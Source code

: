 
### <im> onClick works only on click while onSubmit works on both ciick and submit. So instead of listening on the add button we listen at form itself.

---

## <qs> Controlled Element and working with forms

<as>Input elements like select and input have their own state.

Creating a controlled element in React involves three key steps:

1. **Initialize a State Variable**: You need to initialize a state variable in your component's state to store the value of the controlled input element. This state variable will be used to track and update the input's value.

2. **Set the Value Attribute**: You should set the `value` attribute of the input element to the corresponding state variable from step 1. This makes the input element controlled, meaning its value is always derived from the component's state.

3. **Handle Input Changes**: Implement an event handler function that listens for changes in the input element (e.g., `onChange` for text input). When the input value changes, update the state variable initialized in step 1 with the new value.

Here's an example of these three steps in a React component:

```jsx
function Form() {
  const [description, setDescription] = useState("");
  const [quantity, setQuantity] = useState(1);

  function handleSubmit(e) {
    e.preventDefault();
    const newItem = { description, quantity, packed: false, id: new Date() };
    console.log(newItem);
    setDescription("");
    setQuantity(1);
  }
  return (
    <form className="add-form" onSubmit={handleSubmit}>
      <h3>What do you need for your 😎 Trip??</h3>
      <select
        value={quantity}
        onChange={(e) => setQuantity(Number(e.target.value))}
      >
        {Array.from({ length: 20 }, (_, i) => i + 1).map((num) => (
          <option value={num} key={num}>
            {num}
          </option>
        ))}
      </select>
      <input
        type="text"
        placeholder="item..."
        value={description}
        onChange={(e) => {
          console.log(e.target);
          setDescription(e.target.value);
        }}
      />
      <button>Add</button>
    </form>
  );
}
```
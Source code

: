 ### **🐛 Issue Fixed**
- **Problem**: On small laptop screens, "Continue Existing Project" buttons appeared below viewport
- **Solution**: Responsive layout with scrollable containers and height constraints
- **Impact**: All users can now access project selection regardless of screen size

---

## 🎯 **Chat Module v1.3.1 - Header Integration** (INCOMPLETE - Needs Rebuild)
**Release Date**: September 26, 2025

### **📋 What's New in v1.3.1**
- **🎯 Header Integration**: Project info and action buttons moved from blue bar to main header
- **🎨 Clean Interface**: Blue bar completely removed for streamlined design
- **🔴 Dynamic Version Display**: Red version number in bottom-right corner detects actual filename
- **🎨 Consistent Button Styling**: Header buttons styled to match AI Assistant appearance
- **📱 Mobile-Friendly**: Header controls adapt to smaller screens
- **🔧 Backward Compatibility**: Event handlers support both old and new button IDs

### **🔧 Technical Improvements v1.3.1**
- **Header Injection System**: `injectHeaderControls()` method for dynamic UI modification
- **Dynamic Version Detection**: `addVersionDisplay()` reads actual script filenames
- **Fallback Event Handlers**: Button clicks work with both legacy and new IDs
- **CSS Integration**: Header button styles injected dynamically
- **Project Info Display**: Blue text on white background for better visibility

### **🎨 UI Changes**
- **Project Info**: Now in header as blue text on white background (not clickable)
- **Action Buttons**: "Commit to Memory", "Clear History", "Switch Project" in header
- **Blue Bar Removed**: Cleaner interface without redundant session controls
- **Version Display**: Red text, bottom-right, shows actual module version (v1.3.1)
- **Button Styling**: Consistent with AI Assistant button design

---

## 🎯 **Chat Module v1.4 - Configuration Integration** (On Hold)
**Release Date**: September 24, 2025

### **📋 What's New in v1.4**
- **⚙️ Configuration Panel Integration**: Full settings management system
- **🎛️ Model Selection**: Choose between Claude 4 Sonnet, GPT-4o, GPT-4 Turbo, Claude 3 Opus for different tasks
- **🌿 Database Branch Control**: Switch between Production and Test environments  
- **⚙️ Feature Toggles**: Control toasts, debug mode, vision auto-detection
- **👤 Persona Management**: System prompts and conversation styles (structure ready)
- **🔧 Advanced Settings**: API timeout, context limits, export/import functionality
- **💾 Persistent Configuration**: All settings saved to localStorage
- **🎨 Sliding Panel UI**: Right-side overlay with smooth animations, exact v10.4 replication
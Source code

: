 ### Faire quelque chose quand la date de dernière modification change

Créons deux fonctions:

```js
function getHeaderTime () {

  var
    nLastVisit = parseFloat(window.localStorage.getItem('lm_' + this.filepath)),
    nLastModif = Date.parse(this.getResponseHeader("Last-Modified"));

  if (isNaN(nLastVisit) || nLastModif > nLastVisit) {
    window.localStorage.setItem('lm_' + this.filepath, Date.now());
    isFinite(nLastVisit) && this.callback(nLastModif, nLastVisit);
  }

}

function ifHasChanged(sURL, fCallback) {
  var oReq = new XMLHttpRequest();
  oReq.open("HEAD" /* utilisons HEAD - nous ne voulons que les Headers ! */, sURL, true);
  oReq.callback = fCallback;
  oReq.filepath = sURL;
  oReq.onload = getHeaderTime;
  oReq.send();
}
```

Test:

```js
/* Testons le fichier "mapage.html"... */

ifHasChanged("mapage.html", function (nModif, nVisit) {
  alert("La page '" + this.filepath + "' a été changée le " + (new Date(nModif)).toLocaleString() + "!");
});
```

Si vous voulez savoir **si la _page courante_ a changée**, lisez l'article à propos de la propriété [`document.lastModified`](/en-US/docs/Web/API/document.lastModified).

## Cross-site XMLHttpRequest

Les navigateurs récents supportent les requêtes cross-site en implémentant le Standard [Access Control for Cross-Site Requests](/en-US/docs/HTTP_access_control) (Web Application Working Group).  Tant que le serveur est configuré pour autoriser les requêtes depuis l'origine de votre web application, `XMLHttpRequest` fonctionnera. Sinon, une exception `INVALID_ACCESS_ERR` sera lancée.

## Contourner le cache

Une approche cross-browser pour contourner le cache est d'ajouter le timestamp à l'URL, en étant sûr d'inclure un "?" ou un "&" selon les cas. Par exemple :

→ **Task item**: The full set of records above is to be printed exactly as it appears.

→ **Output below**:
Source code

: 
### <im> onClick works only on click while onSubmit works on both ciick and submit. So instead of listening on the add button we listen at form itself.

---

## <qs> Controlled Element and working with forms

<as>Input elements like select and input have their own state.

Creating a controlled element in React involves three key steps:

1. **Initialize a State Variable**: You need to initialize a state variable in your component's state to store the value of the controlled input element. This state variable will be used to track and update the input's value.

2. **Set the Value Attribute**: You should set the `value` attribute of the input element to the corresponding state variable from step 1. This makes the input element controlled, meaning its value is always derived from the component's state.

3. **Handle Input Changes**: Implement an event handler function that listens for changes in the input element (e.g., `onChange` for text input). When the input value changes, update the state variable initialized in step 1 with the new value.

Here's an example of these three steps in a React component:

```jsx
function Form() {
  const [description, setDescription] = useState("");
  const [quantity, setQuantity] = useState(1);

  function handleSubmit(e) {
    e.preventDefault();
    const newItem = { description, quantity, packed: false, id: new Date() };
    console.log(newItem);
    setDescription("");
    setQuantity(1);
  }
  return (
    <form className="add-form" onSubmit={handleSubmit}>
      <h3>What do you need for your 😎 Trip??</h3>
      <select
        value={quantity}
        onChange={(e) => setQuantity(Number(e.target.value))}
      >
        {Array.from({ length: 20 }, (_, i) => i + 1).map((num) => (
          <option value={num} key={num}>
            {num}
          </option>
        ))}
      </select>
      <input
        type="text"
        placeholder="item..."
        value={description}
        onChange={(e) => {
          console.log(e.target);
          setDescription(e.target.value);
        }}
      />
      <button>Add</button>
    </form>
  );
}
```
Source code

: ### **🐛 Issue Fixed**
- **Problem**: On small laptop screens, "Continue Existing Project" buttons appeared below viewport
- **Solution**: Responsive layout with scrollable containers and height constraints
- **Impact**: All users can now access project selection regardless of screen size

---

## 🎯 **Chat Module v1.3.1 - Header Integration** (INCOMPLETE - Needs Rebuild)
**Release Date**: September 26, 2025

### **📋 What's New in v1.3.1**
- **🎯 Header Integration**: Project info and action buttons moved from blue bar to main header
- **🎨 Clean Interface**: Blue bar completely removed for streamlined design
- **🔴 Dynamic Version Display**: Red version number in bottom-right corner detects actual filename
- **🎨 Consistent Button Styling**: Header buttons styled to match AI Assistant appearance
- **📱 Mobile-Friendly**: Header controls adapt to smaller screens
- **🔧 Backward Compatibility**: Event handlers support both old and new button IDs

### **🔧 Technical Improvements v1.3.1**
- **Header Injection System**: `injectHeaderControls()` method for dynamic UI modification
- **Dynamic Version Detection**: `addVersionDisplay()` reads actual script filenames
- **Fallback Event Handlers**: Button clicks work with both legacy and new IDs
- **CSS Integration**: Header button styles injected dynamically
- **Project Info Display**: Blue text on white background for better visibility

### **🎨 UI Changes**
- **Project Info**: Now in header as blue text on white background (not clickable)
- **Action Buttons**: "Commit to Memory", "Clear History", "Switch Project" in header
- **Blue Bar Removed**: Cleaner interface without redundant session controls
- **Version Display**: Red text, bottom-right, shows actual module version (v1.3.1)
- **Button Styling**: Consistent with AI Assistant button design

---

## 🎯 **Chat Module v1.4 - Configuration Integration** (On Hold)
**Release Date**: September 24, 2025

### **📋 What's New in v1.4**
- **⚙️ Configuration Panel Integration**: Full settings management system
- **🎛️ Model Selection**: Choose between Claude 4 Sonnet, GPT-4o, GPT-4 Turbo, Claude 3 Opus for different tasks
- **🌿 Database Branch Control**: Switch between Production and Test environments  
- **⚙️ Feature Toggles**: Control toasts, debug mode, vision auto-detection
- **👤 Persona Management**: System prompts and conversation styles (structure ready)
- **🔧 Advanced Settings**: API timeout, context limits, export/import functionality
- **💾 Persistent Configuration**: All settings saved to localStorage
- **🎨 Sliding Panel UI**: Right-side overlay with smooth animations, exact v10.4 replication
Source code

: ### Faire quelque chose quand la date de dernière modification change

Créons deux fonctions:

```js
function getHeaderTime () {

  var
    nLastVisit = parseFloat(window.localStorage.getItem('lm_' + this.filepath)),
    nLastModif = Date.parse(this.getResponseHeader("Last-Modified"));

  if (isNaN(nLastVisit) || nLastModif > nLastVisit) {
    window.localStorage.setItem('lm_' + this.filepath, Date.now());
    isFinite(nLastVisit) && this.callback(nLastModif, nLastVisit);
  }

}

function ifHasChanged(sURL, fCallback) {
  var oReq = new XMLHttpRequest();
  oReq.open("HEAD" /* utilisons HEAD - nous ne voulons que les Headers ! */, sURL, true);
  oReq.callback = fCallback;
  oReq.filepath = sURL;
  oReq.onload = getHeaderTime;
  oReq.send();
}
```

Test:

```js
/* Testons le fichier "mapage.html"... */

ifHasChanged("mapage.html", function (nModif, nVisit) {
  alert("La page '" + this.filepath + "' a été changée le " + (new Date(nModif)).toLocaleString() + "!");
});
```

Si vous voulez savoir **si la _page courante_ a changée**, lisez l'article à propos de la propriété [`document.lastModified`](/en-US/docs/Web/API/document.lastModified).

## Cross-site XMLHttpRequest

Les navigateurs récents supportent les requêtes cross-site en implémentant le Standard [Access Control for Cross-Site Requests](/en-US/docs/HTTP_access_control) (Web Application Working Group).  Tant que le serveur est configuré pour autoriser les requêtes depuis l'origine de votre web application, `XMLHttpRequest` fonctionnera. Sinon, une exception `INVALID_ACCESS_ERR` sera lancée.

## Contourner le cache

Une approche cross-browser pour contourner le cache est d'ajouter le timestamp à l'URL, en étant sûr d'inclure un "?" ou un "&" selon les cas. Par exemple :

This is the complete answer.